満面の笑みを浮かべた瑠璃が、小首をかしげながら一生の前に現れた。

「………っ!!」

声にならない声を上げ、一生は間抜けなへっぴり腰で後ずさる。

もはや、仕事モードも何もない。
 
顔は、茹でダコのように真っ赤だった。

これはマズイ…と早瀬は一生に、一旦戻りましょうと耳打ちする。

しかし全く耳に届く様子はない。

半ば羽交い締めのようにして、早瀬はなんとか一生をバックヤードに引き戻した。

壁に両手をつき、一生はハアハアと荒い呼吸を繰り返す。

「は、早瀬。俺…生きてるか?」
「んー、まあ、おそらく」
「び、びっくりした。
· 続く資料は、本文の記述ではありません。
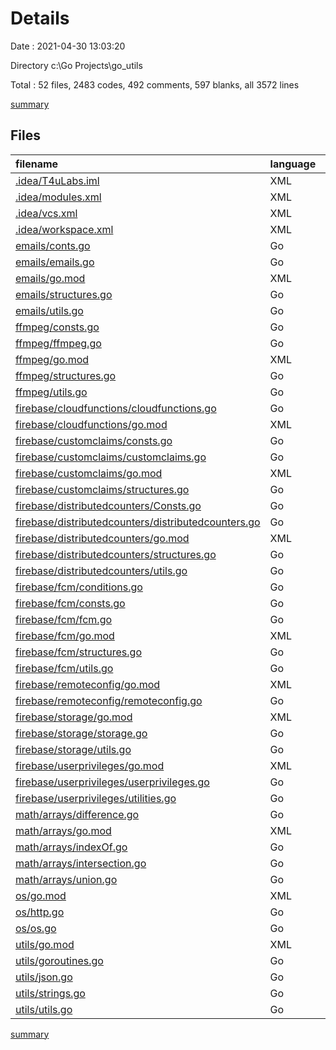 # Details

Date : 2021-04-30 13:03:20

Directory c:\Go Projects\go_utils

Total : 52 files,  2483 codes, 492 comments, 597 blanks, all 3572 lines

[summary](results.md)

## Files
| filename | language | code | comment | blank | total |
| :--- | :--- | ---: | ---: | ---: | ---: |
| [.idea/T4uLabs.iml](/.idea/T4uLabs.iml) | XML | 8 | 0 | 0 | 8 |
| [.idea/modules.xml](/.idea/modules.xml) | XML | 8 | 0 | 0 | 8 |
| [.idea/vcs.xml](/.idea/vcs.xml) | XML | 6 | 0 | 0 | 6 |
| [.idea/workspace.xml](/.idea/workspace.xml) | XML | 101 | 0 | 0 | 101 |
| [emails/conts.go](/emails/conts.go) | Go | 10 | 2 | 8 | 20 |
| [emails/emails.go](/emails/emails.go) | Go | 186 | 25 | 21 | 232 |
| [emails/go.mod](/emails/go.mod) | XML | 2 | 0 | 2 | 4 |
| [emails/structures.go](/emails/structures.go) | Go | 33 | 5 | 10 | 48 |
| [emails/utils.go](/emails/utils.go) | Go | 212 | 35 | 24 | 271 |
| [ffmpeg/consts.go](/ffmpeg/consts.go) | Go | 19 | 2 | 8 | 29 |
| [ffmpeg/ffmpeg.go](/ffmpeg/ffmpeg.go) | Go | 324 | 67 | 78 | 469 |
| [ffmpeg/go.mod](/ffmpeg/go.mod) | XML | 3 | 0 | 3 | 6 |
| [ffmpeg/structures.go](/ffmpeg/structures.go) | Go | 16 | 8 | 9 | 33 |
| [ffmpeg/utils.go](/ffmpeg/utils.go) | Go | 34 | 5 | 8 | 47 |
| [firebase/cloudfunctions/cloudfunctions.go](/firebase/cloudfunctions/cloudfunctions.go) | Go | 57 | 8 | 14 | 79 |
| [firebase/cloudfunctions/go.mod](/firebase/cloudfunctions/go.mod) | XML | 2 | 0 | 2 | 4 |
| [firebase/customclaims/consts.go](/firebase/customclaims/consts.go) | Go | 4 | 0 | 3 | 7 |
| [firebase/customclaims/customclaims.go](/firebase/customclaims/customclaims.go) | Go | 40 | 5 | 11 | 56 |
| [firebase/customclaims/go.mod](/firebase/customclaims/go.mod) | XML | 8 | 0 | 3 | 11 |
| [firebase/customclaims/structures.go](/firebase/customclaims/structures.go) | Go | 2 | 0 | 4 | 6 |
| [firebase/distributedcounters/Consts.go](/firebase/distributedcounters/Consts.go) | Go | 18 | 3 | 9 | 30 |
| [firebase/distributedcounters/distributedcounters.go](/firebase/distributedcounters/distributedcounters.go) | Go | 323 | 150 | 79 | 552 |
| [firebase/distributedcounters/go.mod](/firebase/distributedcounters/go.mod) | XML | 7 | 0 | 3 | 10 |
| [firebase/distributedcounters/structures.go](/firebase/distributedcounters/structures.go) | Go | 27 | 7 | 8 | 42 |
| [firebase/distributedcounters/utils.go](/firebase/distributedcounters/utils.go) | Go | 17 | 2 | 3 | 22 |
| [firebase/fcm/conditions.go](/firebase/fcm/conditions.go) | Go | 61 | 19 | 19 | 99 |
| [firebase/fcm/consts.go](/firebase/fcm/consts.go) | Go | 3 | 0 | 4 | 7 |
| [firebase/fcm/fcm.go](/firebase/fcm/fcm.go) | Go | 67 | 19 | 13 | 99 |
| [firebase/fcm/go.mod](/firebase/fcm/go.mod) | XML | 9 | 0 | 3 | 12 |
| [firebase/fcm/structures.go](/firebase/fcm/structures.go) | Go | 26 | 3 | 12 | 41 |
| [firebase/fcm/utils.go](/firebase/fcm/utils.go) | Go | 28 | 3 | 6 | 37 |
| [firebase/remoteconfig/go.mod](/firebase/remoteconfig/go.mod) | XML | 3 | 0 | 3 | 6 |
| [firebase/remoteconfig/remoteconfig.go](/firebase/remoteconfig/remoteconfig.go) | Go | 212 | 20 | 51 | 283 |
| [firebase/storage/go.mod](/firebase/storage/go.mod) | XML | 6 | 0 | 3 | 9 |
| [firebase/storage/storage.go](/firebase/storage/storage.go) | Go | 174 | 31 | 47 | 252 |
| [firebase/storage/utils.go](/firebase/storage/utils.go) | Go | 16 | 2 | 5 | 23 |
| [firebase/userprivileges/go.mod](/firebase/userprivileges/go.mod) | XML | 8 | 0 | 3 | 11 |
| [firebase/userprivileges/userprivileges.go](/firebase/userprivileges/userprivileges.go) | Go | 106 | 10 | 44 | 160 |
| [firebase/userprivileges/utilities.go](/firebase/userprivileges/utilities.go) | Go | 25 | 6 | 9 | 40 |
| [math/arrays/difference.go](/math/arrays/difference.go) | Go | 25 | 6 | 7 | 38 |
| [math/arrays/go.mod](/math/arrays/go.mod) | XML | 2 | 0 | 2 | 4 |
| [math/arrays/indexOf.go](/math/arrays/indexOf.go) | Go | 46 | 10 | 6 | 62 |
| [math/arrays/intersection.go](/math/arrays/intersection.go) | Go | 13 | 3 | 3 | 19 |
| [math/arrays/union.go](/math/arrays/union.go) | Go | 13 | 3 | 2 | 18 |
| [os/go.mod](/os/go.mod) | XML | 2 | 0 | 2 | 4 |
| [os/http.go](/os/http.go) | Go | 20 | 5 | 5 | 30 |
| [os/os.go](/os/os.go) | Go | 58 | 8 | 12 | 78 |
| [utils/go.mod](/utils/go.mod) | XML | 2 | 0 | 2 | 4 |
| [utils/goroutines.go](/utils/goroutines.go) | Go | 16 | 2 | 6 | 24 |
| [utils/json.go](/utils/json.go) | Go | 16 | 2 | 6 | 24 |
| [utils/strings.go](/utils/strings.go) | Go | 37 | 9 | 8 | 54 |
| [utils/utils.go](/utils/utils.go) | Go | 22 | 7 | 4 | 33 |

[summary](results.md)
心臓が止まったかと思った。あんな、いきなり…」

(しかも、かわいすぎだろ?!反則だ、あんなの)

なんとか気持ちを落ち着かせようと、深呼吸をくり返す。

と、その時
「あの…」
少し開いた扉から、瑠璃が顔をのぞかせた。

「うわあ!!」

今度は早瀬も一緒に驚き、気づけば一生と二人で手を握り合っていた。

「す、すみません!ごめんなさい!驚かせてしまって…」

赤ちゃんを抱いたまま、瑠璃はしきりに謝る。

「あ、いえいえ、そんな。大丈夫です。大丈夫ですとも」

二人はお互い飛び離れ、ようやく落ち着きを取り戻して瑠璃に向き合う。

「ところで瑠璃さん。その赤ちゃんは…その、もしや瑠璃さんのお子さん?」

早瀬の言葉に、一生はギョッとする。

「あ、いえ!甥っ子です。姉の息子で、篤志といいます」
「ああ!あの写真の赤ちゃん?」

ようやく冷静になった一生が、思い出したように言う。

「はい、そうです。もうすぐ9ヶ月になります」
「へえー、そっか。かわいいなあ」
「かわいいって。良かったね、あっくん」

そう言って笑う瑠璃は、まるで本当の母親のような優しい眼差しをしていた。

やっと落ち着いたと思った一生の顔が、再び赤くなるのを見て、早瀬はやれやれと心の中で呟いた。